▶ Given entries:
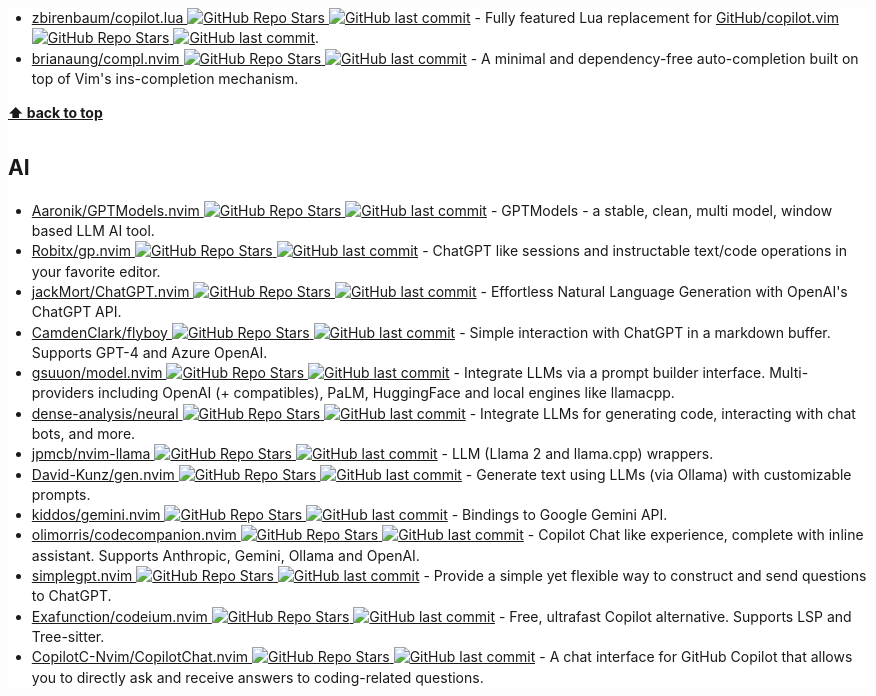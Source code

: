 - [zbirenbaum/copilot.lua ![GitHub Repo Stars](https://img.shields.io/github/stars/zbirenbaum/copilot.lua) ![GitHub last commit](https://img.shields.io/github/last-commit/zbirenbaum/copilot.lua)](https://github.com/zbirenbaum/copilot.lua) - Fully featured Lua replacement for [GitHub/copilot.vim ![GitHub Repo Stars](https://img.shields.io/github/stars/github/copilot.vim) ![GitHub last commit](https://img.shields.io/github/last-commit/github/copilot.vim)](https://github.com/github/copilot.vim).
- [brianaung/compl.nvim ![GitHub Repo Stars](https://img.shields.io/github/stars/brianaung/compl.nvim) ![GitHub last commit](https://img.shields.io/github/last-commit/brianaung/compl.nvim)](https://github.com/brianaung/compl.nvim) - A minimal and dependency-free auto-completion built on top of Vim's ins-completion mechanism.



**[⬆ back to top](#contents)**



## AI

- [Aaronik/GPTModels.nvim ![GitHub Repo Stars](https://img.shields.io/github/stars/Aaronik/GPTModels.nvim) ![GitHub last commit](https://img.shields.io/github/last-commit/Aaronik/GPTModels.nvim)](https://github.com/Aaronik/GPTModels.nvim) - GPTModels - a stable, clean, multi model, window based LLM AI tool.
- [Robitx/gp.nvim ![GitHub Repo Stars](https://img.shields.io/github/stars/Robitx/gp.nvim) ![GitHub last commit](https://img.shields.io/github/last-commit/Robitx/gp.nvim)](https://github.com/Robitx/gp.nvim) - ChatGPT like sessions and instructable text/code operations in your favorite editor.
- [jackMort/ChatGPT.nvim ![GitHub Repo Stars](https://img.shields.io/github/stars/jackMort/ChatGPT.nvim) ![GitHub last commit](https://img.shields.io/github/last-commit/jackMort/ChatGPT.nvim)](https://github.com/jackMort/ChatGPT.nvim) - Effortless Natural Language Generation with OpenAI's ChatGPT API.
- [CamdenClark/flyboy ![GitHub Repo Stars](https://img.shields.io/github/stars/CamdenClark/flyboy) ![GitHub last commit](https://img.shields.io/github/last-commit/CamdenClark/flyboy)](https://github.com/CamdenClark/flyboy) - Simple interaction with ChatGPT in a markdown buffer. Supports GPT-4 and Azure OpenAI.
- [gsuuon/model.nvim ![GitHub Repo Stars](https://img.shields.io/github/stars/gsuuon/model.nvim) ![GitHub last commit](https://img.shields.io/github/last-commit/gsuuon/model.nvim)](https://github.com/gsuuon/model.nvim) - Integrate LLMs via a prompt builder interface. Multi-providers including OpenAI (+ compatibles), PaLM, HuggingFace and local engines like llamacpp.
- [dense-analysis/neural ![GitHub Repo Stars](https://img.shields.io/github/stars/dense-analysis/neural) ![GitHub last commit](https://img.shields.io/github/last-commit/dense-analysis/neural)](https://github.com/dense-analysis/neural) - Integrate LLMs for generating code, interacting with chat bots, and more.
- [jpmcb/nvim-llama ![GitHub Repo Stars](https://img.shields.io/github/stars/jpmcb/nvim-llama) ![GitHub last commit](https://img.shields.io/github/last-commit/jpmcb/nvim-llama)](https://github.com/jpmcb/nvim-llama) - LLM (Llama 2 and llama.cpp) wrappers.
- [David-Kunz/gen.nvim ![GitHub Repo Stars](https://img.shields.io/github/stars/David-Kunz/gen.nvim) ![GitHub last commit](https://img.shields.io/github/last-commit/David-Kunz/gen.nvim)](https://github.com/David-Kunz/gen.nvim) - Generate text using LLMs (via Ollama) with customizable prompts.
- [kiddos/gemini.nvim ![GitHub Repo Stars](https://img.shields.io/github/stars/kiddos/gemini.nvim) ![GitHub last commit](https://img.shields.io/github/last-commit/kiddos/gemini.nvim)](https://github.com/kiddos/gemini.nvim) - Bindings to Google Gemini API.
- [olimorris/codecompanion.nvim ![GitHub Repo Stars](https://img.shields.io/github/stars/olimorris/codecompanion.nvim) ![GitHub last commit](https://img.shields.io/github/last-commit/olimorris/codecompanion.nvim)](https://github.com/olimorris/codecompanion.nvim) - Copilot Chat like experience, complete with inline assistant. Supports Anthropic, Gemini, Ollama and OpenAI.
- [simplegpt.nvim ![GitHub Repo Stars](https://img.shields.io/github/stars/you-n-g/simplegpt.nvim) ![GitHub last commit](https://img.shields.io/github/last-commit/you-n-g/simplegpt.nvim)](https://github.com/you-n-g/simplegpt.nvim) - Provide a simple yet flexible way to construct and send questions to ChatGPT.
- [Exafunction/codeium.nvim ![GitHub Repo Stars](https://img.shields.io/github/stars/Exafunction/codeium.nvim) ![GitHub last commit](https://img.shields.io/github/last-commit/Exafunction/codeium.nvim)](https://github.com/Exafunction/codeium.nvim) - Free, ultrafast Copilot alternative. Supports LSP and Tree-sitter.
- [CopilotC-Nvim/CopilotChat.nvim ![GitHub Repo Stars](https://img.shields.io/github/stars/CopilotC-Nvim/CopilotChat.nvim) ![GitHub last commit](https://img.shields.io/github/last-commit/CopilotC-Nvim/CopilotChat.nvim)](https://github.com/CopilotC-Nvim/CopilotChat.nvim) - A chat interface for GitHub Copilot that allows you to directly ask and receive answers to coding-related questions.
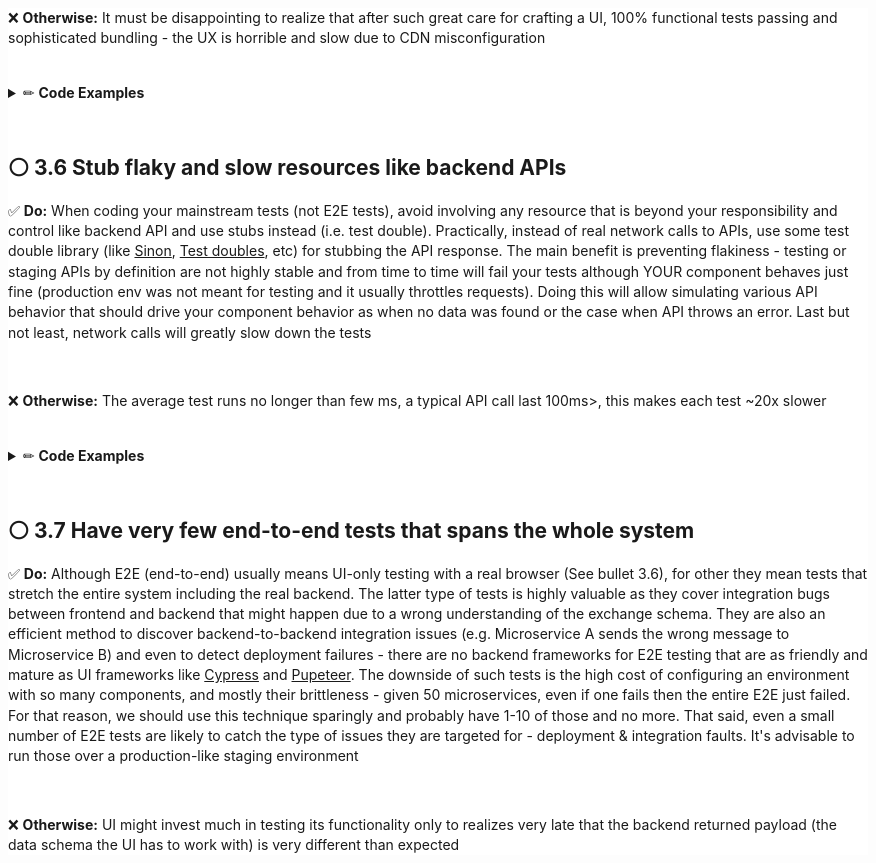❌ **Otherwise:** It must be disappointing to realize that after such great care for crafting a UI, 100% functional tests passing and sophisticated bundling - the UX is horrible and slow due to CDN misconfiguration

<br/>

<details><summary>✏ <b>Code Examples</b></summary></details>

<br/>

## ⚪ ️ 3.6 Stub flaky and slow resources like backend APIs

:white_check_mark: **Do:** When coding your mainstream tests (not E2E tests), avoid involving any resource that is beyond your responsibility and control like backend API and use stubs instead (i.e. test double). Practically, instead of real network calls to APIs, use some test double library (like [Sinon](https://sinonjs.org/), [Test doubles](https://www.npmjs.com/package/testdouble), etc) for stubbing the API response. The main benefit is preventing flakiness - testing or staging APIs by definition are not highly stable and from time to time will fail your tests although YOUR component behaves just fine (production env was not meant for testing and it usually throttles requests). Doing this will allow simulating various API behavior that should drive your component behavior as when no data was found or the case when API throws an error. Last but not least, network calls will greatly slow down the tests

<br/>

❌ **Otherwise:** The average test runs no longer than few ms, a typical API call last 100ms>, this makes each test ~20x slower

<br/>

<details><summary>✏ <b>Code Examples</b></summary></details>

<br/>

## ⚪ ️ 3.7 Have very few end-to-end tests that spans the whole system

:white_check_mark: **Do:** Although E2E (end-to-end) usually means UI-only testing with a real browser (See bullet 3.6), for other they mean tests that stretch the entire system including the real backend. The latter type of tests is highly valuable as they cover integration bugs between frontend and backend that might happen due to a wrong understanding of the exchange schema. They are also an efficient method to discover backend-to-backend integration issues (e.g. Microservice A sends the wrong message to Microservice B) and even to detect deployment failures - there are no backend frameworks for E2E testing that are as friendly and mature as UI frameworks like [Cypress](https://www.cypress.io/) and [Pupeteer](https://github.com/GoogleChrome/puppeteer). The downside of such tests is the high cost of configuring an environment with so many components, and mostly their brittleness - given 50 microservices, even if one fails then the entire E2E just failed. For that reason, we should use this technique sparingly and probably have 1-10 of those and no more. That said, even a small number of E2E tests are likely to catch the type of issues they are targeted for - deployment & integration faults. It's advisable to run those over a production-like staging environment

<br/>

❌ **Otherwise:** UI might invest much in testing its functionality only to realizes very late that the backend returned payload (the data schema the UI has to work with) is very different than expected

▶ Task directions:
Pictures stay out; the data above is to be returned exactly.

▶ Answer to this exercise:
Source code

: - [zbirenbaum/copilot.lua ![GitHub Repo Stars](https://img.shields.io/github/stars/zbirenbaum/copilot.lua) ![GitHub last commit](https://img.shields.io/github/last-commit/zbirenbaum/copilot.lua)](https://github.com/zbirenbaum/copilot.lua) - Fully featured Lua replacement for [GitHub/copilot.vim ![GitHub Repo Stars](https://img.shields.io/github/stars/github/copilot.vim) ![GitHub last commit](https://img.shields.io/github/last-commit/github/copilot.vim)](https://github.com/github/copilot.vim).
- [brianaung/compl.nvim ![GitHub Repo Stars](https://img.shields.io/github/stars/brianaung/compl.nvim) ![GitHub last commit](https://img.shields.io/github/last-commit/brianaung/compl.nvim)](https://github.com/brianaung/compl.nvim) - A minimal and dependency-free auto-completion built on top of Vim's ins-completion mechanism.



**[⬆ back to top](#contents)**



## AI

- [Aaronik/GPTModels.nvim ![GitHub Repo Stars](https://img.shields.io/github/stars/Aaronik/GPTModels.nvim) ![GitHub last commit](https://img.shields.io/github/last-commit/Aaronik/GPTModels.nvim)](https://github.com/Aaronik/GPTModels.nvim) - GPTModels - a stable, clean, multi model, window based LLM AI tool.
- [Robitx/gp.nvim ![GitHub Repo Stars](https://img.shields.io/github/stars/Robitx/gp.nvim) ![GitHub last commit](https://img.shields.io/github/last-commit/Robitx/gp.nvim)](https://github.com/Robitx/gp.nvim) - ChatGPT like sessions and instructable text/code operations in your favorite editor.
- [jackMort/ChatGPT.nvim ![GitHub Repo Stars](https://img.shields.io/github/stars/jackMort/ChatGPT.nvim) ![GitHub last commit](https://img.shields.io/github/last-commit/jackMort/ChatGPT.nvim)](https://github.com/jackMort/ChatGPT.nvim) - Effortless Natural Language Generation with OpenAI's ChatGPT API.
- [CamdenClark/flyboy ![GitHub Repo Stars](https://img.shields.io/github/stars/CamdenClark/flyboy) ![GitHub last commit](https://img.shields.io/github/last-commit/CamdenClark/flyboy)](https://github.com/CamdenClark/flyboy) - Simple interaction with ChatGPT in a markdown buffer. Supports GPT-4 and Azure OpenAI.
- [gsuuon/model.nvim ![GitHub Repo Stars](https://img.shields.io/github/stars/gsuuon/model.nvim) ![GitHub last commit](https://img.shields.io/github/last-commit/gsuuon/model.nvim)](https://github.com/gsuuon/model.nvim) - Integrate LLMs via a prompt builder interface. Multi-providers including OpenAI (+ compatibles), PaLM, HuggingFace and local engines like llamacpp.
- [dense-analysis/neural ![GitHub Repo Stars](https://img.shields.io/github/stars/dense-analysis/neural) ![GitHub last commit](https://img.shields.io/github/last-commit/dense-analysis/neural)](https://github.com/dense-analysis/neural) - Integrate LLMs for generating code, interacting with chat bots, and more.
- [jpmcb/nvim-llama ![GitHub Repo Stars](https://img.shields.io/github/stars/jpmcb/nvim-llama) ![GitHub last commit](https://img.shields.io/github/last-commit/jpmcb/nvim-llama)](https://github.com/jpmcb/nvim-llama) - LLM (Llama 2 and llama.cpp) wrappers.
- [David-Kunz/gen.nvim ![GitHub Repo Stars](https://img.shields.io/github/stars/David-Kunz/gen.nvim) ![GitHub last commit](https://img.shields.io/github/last-commit/David-Kunz/gen.nvim)](https://github.com/David-Kunz/gen.nvim) - Generate text using LLMs (via Ollama) with customizable prompts.
- [kiddos/gemini.nvim ![GitHub Repo Stars](https://img.shields.io/github/stars/kiddos/gemini.nvim) ![GitHub last commit](https://img.shields.io/github/last-commit/kiddos/gemini.nvim)](https://github.com/kiddos/gemini.nvim) - Bindings to Google Gemini API.
- [olimorris/codecompanion.nvim ![GitHub Repo Stars](https://img.shields.io/github/stars/olimorris/codecompanion.nvim) ![GitHub last commit](https://img.shields.io/github/last-commit/olimorris/codecompanion.nvim)](https://github.com/olimorris/codecompanion.nvim) - Copilot Chat like experience, complete with inline assistant. Supports Anthropic, Gemini, Ollama and OpenAI.
- [simplegpt.nvim ![GitHub Repo Stars](https://img.shields.io/github/stars/you-n-g/simplegpt.nvim) ![GitHub last commit](https://img.shields.io/github/last-commit/you-n-g/simplegpt.nvim)](https://github.com/you-n-g/simplegpt.nvim) - Provide a simple yet flexible way to construct and send questions to ChatGPT.
- [Exafunction/codeium.nvim ![GitHub Repo Stars](https://img.shields.io/github/stars/Exafunction/codeium.nvim) ![GitHub last commit](https://img.shields.io/github/last-commit/Exafunction/codeium.nvim)](https://github.com/Exafunction/codeium.nvim) - Free, ultrafast Copilot alternative. Supports LSP and Tree-sitter.
- [CopilotC-Nvim/CopilotChat.nvim ![GitHub Repo Stars](https://img.shields.io/github/stars/CopilotC-Nvim/CopilotChat.nvim) ![GitHub last commit](https://img.shields.io/github/last-commit/CopilotC-Nvim/CopilotChat.nvim)](https://github.com/CopilotC-Nvim/CopilotChat.nvim) - A chat interface for GitHub Copilot that allows you to directly ask and receive answers to coding-related questions.
❌ **Otherwise:** It must be disappointing to realize that after such great care for crafting a UI, 100% functional tests passing and sophisticated bundling - the UX is horrible and slow due to CDN misconfiguration

<br/>

<details><summary>✏ <b>Code Examples</b></summary></details>

<br/>

## ⚪ ️ 3.6 Stub flaky and slow resources like backend APIs

:white_check_mark: **Do:** When coding your mainstream tests (not E2E tests), avoid involving any resource that is beyond your responsibility and control like backend API and use stubs instead (i.e. test double). Practically, instead of real network calls to APIs, use some test double library (like [Sinon](https://sinonjs.org/), [Test doubles](https://www.npmjs.com/package/testdouble), etc) for stubbing the API response. The main benefit is preventing flakiness - testing or staging APIs by definition are not highly stable and from time to time will fail your tests although YOUR component behaves just fine (production env was not meant for testing and it usually throttles requests). Doing this will allow simulating various API behavior that should drive your component behavior as when no data was found or the case when API throws an error. Last but not least, network calls will greatly slow down the tests

<br/>

❌ **Otherwise:** The average test runs no longer than few ms, a typical API call last 100ms>, this makes each test ~20x slower

<br/>

<details><summary>✏ <b>Code Examples</b></summary></details>

<br/>

## ⚪ ️ 3.7 Have very few end-to-end tests that spans the whole system

:white_check_mark: **Do:** Although E2E (end-to-end) usually means UI-only testing with a real browser (See bullet 3.6), for other they mean tests that stretch the entire system including the real backend. The latter type of tests is highly valuable as they cover integration bugs between frontend and backend that might happen due to a wrong understanding of the exchange schema. They are also an efficient method to discover backend-to-backend integration issues (e.g. Microservice A sends the wrong message to Microservice B) and even to detect deployment failures - there are no backend frameworks for E2E testing that are as friendly and mature as UI frameworks like [Cypress](https://www.cypress.io/) and [Pupeteer](https://github.com/GoogleChrome/puppeteer). The downside of such tests is the high cost of configuring an environment with so many components, and mostly their brittleness - given 50 microservices, even if one fails then the entire E2E just failed. For that reason, we should use this technique sparingly and probably have 1-10 of those and no more. That said, even a small number of E2E tests are likely to catch the type of issues they are targeted for - deployment & integration faults. It's advisable to run those over a production-like staging environment

<br/>

❌ **Otherwise:** UI might invest much in testing its functionality only to realizes very late that the backend returned payload (the data schema the UI has to work with) is very different than expected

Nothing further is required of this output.